Jagdszenen in Hessen

Heimlicher AIDS-Test an afrikanischer Asylbewerberin / Landrat läßt vor der „HIV-positiven Prostituierten“ warnen / Frau beinahe zu Abtreibung genötigt  ■ Von Antje Friedrich

Frankfurt (taz) – Im hessischen Fulda wurde mit einer beispiellosen Kampagne gegen eine schwarzafrikanische Asylbewerberin vorgegangen. Wie erst jetzt über den hessischen Landtags- Grünen Fritz Hertle bekannt wurde, unternahm der Hünfelder praktische Arzt Greiner bei der 28jährigen Ghanaerin Abena Bembomah im November bei einer Blutdruckuntersuchung einen heimlichen AIDS-Test. Seine HIV-“Diagnose“: Frau Bembomah sei positiv und Prostituierte. Das Gesundheitsamt unternahm daraufhin ebenfalls einen heimlichen Test mit dem gleichen Ergebnis. Daraufhin trat Landrat Kramer (CDU) auf den Plan: Er ließ melden, daß es sich bei Frau Bembomah um eine infizierte Prostituierte handele und warnte trotz Schweigepflicht alle Personen, „die mit ihr Intimkontakt gehabt haben“. Frau Bembomah hat im Januar einen ämterunabhängigen Test vornehmen lassen: Sie ist nicht infiziert.

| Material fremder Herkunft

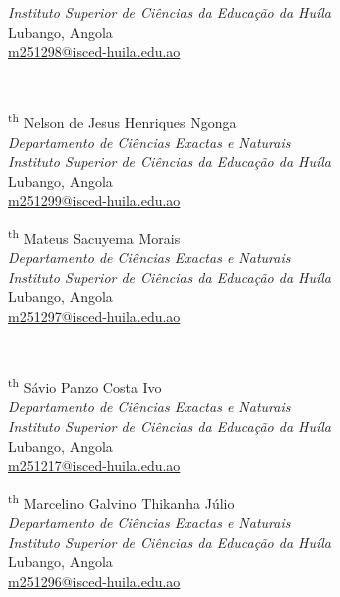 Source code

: \documentclass[conference]{IEEEtran}
\begin{document}
{\begin{minipage}[t]{0.48\textwidth}
\textit{Instituto Superior de Ciências da Educação da Huíla}\\
Lubango, Angola\\
\href{mailto:m251298@isced-huila.edu.ao}{m251298@isced-huila.edu.ao}
\end{minipage}\\[1.4em]
\begin{minipage}[t]{0.48\textwidth}\textsuperscript{th} Nelson de Jesus Henriques Ngonga\\
\textit{Departamento de Ciências Exactas e Naturais}\\
\textit{Instituto Superior de Ciências da Educação da Huíla}\\
Lubango, Angola\\
\href{mailto:m251299@isced-huila.edu.ao}{m251299@isced-huila.edu.ao}
\end{minipage}%
\hfill
\begin{minipage}[t]{0.48\textwidth}\textsuperscript{th} Mateus Sacuyema Morais\\
\textit{Departamento de Ciências Exactas e Naturais}\\
\textit{Instituto Superior de Ciências da Educação da Huíla}\\
Lubango, Angola\\
\href{mailto:m251297@isced-huila.edu.ao}{m251297@isced-huila.edu.ao}
\end{minipage}\\[1.4em]
\begin{minipage}[t]{0.48\textwidth}\textsuperscript{th} Sávio Panzo Costa Ivo\\
\textit{Departamento de Ciências Exactas e Naturais}\\
\textit{Instituto Superior de Ciências da Educação da Huíla}\\
Lubango, Angola\\
\href{mailto:m251217@isced-huila.edu.ao}{m251217@isced-huila.edu.ao}
\end{minipage}%
\hfill
\begin{minipage}[t]{0.48\textwidth}\textsuperscript{th} Marcelino Galvino Thikanha Júlio\\
\textit{Departamento de Ciências Exactas e Naturais}\\
\textit{Instituto Superior de Ciências da Educação da Huíla}\\
Lubango, Angola\\
\href{mailto:m251296@isced-huila.edu.ao}{m251296@isced-huila.edu.ao}
\end{minipage}
}
\end{document}
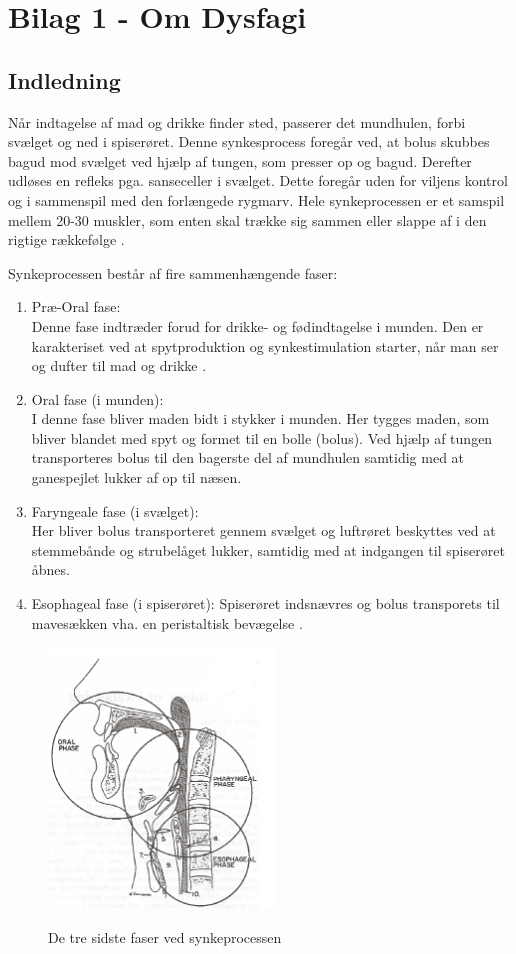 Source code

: \documentclass[main.tex]{subfiles}
\begin{document}
\chapter*{Bilag 1 - Om Dysfagi}
\label{Bilag1}
\section*{Indledning}
Når indtagelse af mad og drikke finder sted, passerer det mundhulen, forbi svælget og ned i spiserøret. Denne synkesprocess foregår ved, at bolus skubbes bagud mod svælget ved hjælp af tungen, som presser op og bagud. Derefter udløses en refleks pga. sanseceller i svælget. Dette foregår uden for viljens kontrol og i sammenspil med den forlængede rygmarv. Hele synkeprocessen er et samspil mellem 20-30 muskler, som enten skal trække sig sammen eller slappe af i den rigtige rækkefølge \cite{Sand2008MennesketsFysiologi}. 

Synkeprocessen består af fire sammenhængende faser:
\begin{enumerate}
\item Præ-Oral fase:\\
Denne fase indtræder forud for drikke- og fødindtagelse i munden. Den er karakteriset ved at spytproduktion og synkestimulation starter, når man ser og dufter til mad og drikke \cite [s. 12]{Kjaersgaard2013DifficultiesPerspective}.    
\item Oral fase (i munden): \\
I denne fase bliver maden bidt i stykker i munden. Her tygges maden, som bliver blandet med spyt og formet til en bolle (bolus). Ved hjælp af tungen transporteres bolus til den bagerste del af mundhulen samtidig med at ganespejlet lukker af op til næsen.
\item Faryngeale fase (i svælget): \\ Her bliver bolus transporteret gennem svælget og luftrøret beskyttes ved at stemmebånde og strubelåget lukker, samtidig med at indgangen til spiserøret åbnes.     
\item Esophageal fase (i spiserøret):
Spiserøret indsnævres og bolus transporets til mavesækken vha. en peristaltisk bevægelse \cite [s. 395]{Sand2008MennesketsFysiologi}.
\end{enumerate}

\begin{figure}[H]
\centering
{\includegraphics[width=6cm]
{Figure/dysfagi3faser}}
\caption{De tre sidste faser ved synkeprocessen\cite{Bass1992Dysphagia:Management}}
\label{trefaser}
\end{figure}
\end{document}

Was infolge der Presseerklärung des Landrates eintrat, schildert Frau Bembomah. „Die Leute sahen mich an, als ob ich vom Mond käme. Seither will keiner mehr mit mir sprechen, mich anfassen oder mit mir Tischtennis spielen. Auch kochen soll ich nicht mehr.“ Die einzigen Menschen, die sich in diser Zeit mit ihr beschäftigten, waren ihr Hanauer Freund, der die Vorfälle auch an die Öffentlichkeit brachte, sowie der Leiter des Flüchtlingsheimes.

Kurz vor Weihnachten teilte das Gesundheitsamt Frau Bembomah mit, sie sei HIV-positiv. Zusätzlich klärte man sie über künftige Verhaltensmaßregeln nach §34 des Bundesseuchengesetzes (gültig nur in Bayern) auf. Die Ghaneserin ließ daraufhin nochmals zusammen mit ihrem Verlobten einen Test durchführen, diesmal bei einem anderen Arzt.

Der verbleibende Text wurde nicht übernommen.